Saber que hay dos formas de que aparezcan las ganas

Hay quien nota deseo antes de cualquier estímulo, y hay quien parte de un punto neutro y solo siente ganas después de que el cuerpo se haya activado. Lo segundo se llama deseo receptivo y es muy común. Si en la pareja hay una persona de cada tipo, esperar a que las dos tengan ganas a la vez es esperar algo que casi nunca va a pasar. La persona receptiva necesita empezar para saber si quiere, y eso solo es sano si puede parar sin explicaciones en cualquier momento.

Hablarlo fuera de la cama y fuera del momento

Una conversación sobre deseo justo después de un no es una discusión, no una conversación. El mismo tema un sábado por la mañana, andando, sin nadie mirando a nadie a los ojos, es otra cosa completamente distinta.

Y entonces, ¿un juguete ayuda o estorba?

Depende por completo de en qué punto del ciclo se compre, y como esto es una tienda vamos a ser claros en lugar de cómodos.

Ayuda cuando llega como algo nuevo que se prueba juntos, sin que nadie tenga que demostrar nada. Ayuda mucho en distancia, porque el problema ahí no es el deseo sino la falta de canal, y un dispositivo compartido devuelve algo que hacer juntos en lugar de algo que contarse.

Estorba cuando lo compra en solitario la persona de más deseo para arreglar a la otra. Entonces no es un juguete, es un mensaje, y el mensaje que llega es "no me basta contigo". Ese producto acaba en un cajón el primer día.
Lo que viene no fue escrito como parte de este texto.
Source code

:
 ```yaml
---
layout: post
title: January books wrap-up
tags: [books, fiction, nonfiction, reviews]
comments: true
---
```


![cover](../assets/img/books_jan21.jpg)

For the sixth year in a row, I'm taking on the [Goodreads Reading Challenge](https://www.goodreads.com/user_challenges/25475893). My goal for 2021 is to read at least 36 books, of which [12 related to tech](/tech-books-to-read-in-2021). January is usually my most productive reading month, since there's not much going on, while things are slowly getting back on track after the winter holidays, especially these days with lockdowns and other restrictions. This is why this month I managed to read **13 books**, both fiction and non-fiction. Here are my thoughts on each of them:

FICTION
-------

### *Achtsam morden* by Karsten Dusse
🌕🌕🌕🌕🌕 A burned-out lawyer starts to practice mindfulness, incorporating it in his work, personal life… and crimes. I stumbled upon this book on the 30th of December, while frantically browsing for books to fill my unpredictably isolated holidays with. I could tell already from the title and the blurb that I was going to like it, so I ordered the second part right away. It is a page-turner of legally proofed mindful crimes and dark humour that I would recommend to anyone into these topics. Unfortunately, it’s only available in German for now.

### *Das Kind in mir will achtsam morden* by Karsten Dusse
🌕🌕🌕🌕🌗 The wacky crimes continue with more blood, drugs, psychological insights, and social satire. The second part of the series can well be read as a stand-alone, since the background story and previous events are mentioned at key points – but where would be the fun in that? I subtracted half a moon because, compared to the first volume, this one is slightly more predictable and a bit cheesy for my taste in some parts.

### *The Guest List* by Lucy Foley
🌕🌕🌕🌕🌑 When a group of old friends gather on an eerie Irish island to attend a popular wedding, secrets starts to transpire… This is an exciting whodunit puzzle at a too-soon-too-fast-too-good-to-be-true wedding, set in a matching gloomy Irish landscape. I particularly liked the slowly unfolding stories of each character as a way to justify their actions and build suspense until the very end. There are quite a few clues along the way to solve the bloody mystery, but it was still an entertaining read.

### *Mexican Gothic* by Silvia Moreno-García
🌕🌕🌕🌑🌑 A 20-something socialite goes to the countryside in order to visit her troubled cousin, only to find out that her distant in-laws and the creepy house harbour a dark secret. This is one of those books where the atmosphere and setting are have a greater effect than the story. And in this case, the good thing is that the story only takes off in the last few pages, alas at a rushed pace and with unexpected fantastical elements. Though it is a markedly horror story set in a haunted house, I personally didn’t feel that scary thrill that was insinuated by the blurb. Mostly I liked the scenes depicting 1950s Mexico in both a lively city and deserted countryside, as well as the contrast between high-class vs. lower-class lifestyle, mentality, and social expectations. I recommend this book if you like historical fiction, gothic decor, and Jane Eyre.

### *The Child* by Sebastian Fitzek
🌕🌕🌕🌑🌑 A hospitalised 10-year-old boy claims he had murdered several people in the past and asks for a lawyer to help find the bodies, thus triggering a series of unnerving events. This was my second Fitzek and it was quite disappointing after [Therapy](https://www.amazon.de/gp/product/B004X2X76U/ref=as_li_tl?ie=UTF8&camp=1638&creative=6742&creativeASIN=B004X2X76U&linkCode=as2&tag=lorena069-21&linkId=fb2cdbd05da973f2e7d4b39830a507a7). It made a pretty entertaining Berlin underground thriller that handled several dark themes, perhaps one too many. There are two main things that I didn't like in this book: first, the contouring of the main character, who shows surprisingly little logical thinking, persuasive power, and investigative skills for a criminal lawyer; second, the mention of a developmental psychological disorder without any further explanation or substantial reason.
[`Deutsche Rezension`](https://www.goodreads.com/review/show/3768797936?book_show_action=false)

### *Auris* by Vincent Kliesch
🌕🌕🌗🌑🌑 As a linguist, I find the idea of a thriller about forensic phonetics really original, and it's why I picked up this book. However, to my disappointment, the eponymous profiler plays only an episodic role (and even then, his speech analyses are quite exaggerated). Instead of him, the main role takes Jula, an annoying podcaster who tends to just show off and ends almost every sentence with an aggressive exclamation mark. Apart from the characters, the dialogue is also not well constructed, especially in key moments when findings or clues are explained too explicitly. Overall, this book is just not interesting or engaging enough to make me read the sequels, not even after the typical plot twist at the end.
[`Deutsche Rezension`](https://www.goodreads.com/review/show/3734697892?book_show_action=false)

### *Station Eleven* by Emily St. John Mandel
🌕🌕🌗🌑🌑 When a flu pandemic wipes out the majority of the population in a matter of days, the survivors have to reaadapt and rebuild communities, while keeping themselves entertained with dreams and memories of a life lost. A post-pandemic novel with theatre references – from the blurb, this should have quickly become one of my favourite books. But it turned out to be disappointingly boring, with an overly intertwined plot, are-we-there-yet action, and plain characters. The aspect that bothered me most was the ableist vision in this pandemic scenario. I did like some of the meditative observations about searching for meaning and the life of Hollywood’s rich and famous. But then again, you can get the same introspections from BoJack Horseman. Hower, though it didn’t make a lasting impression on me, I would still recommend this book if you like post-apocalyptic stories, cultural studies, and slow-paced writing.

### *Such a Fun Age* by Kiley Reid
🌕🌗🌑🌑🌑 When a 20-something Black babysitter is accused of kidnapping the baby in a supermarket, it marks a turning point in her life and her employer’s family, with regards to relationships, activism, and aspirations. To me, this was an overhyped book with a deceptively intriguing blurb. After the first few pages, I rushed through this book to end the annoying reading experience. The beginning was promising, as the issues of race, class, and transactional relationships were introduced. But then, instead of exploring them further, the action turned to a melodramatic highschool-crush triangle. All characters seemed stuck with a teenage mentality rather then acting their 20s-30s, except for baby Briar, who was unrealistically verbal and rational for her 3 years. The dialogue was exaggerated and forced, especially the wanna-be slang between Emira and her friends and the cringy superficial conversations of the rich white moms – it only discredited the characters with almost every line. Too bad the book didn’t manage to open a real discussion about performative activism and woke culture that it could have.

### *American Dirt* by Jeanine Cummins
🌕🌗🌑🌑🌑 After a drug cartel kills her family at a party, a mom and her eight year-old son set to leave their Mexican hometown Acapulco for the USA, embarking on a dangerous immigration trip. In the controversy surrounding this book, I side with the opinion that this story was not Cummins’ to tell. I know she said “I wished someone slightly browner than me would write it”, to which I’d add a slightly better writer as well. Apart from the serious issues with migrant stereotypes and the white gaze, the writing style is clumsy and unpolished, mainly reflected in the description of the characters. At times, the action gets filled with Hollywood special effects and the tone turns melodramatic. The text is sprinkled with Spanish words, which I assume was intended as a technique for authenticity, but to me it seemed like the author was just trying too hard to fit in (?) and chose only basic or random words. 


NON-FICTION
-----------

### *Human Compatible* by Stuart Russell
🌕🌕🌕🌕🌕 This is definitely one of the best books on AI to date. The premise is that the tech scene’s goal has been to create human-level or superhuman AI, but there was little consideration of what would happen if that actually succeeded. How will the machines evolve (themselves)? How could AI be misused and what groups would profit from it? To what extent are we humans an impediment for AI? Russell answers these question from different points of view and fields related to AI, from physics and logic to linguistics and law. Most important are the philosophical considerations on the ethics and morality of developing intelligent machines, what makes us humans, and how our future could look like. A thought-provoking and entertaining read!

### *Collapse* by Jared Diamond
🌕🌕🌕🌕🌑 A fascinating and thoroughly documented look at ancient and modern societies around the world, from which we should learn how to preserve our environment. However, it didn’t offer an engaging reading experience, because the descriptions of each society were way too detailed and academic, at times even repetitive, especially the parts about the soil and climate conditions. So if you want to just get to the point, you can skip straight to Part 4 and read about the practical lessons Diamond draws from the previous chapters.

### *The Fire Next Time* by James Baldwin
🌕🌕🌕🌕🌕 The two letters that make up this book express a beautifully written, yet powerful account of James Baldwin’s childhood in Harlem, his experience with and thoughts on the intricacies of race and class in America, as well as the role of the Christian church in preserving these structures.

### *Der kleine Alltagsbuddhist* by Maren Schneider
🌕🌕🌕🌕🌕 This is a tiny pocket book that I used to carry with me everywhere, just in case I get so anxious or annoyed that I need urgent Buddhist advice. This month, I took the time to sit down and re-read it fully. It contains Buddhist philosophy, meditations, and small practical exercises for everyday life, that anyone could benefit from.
De ahí sale la única recomendación que damos en toda esta tienda antes de enseñar precio: si no lo habéis hablado, no compréis todavía. Y si al hablarlo aparece dolor, resentimiento acumulado o un cambio brusco sin causa, eso ya no se resuelve con una compra. Se resuelve con un sexólogo, y cuesta menos de lo que la gente imagina.

Contenido informativo. No sustituye el criterio de un profesional sanitario y no atribuye a ningún producto una finalidad curativa.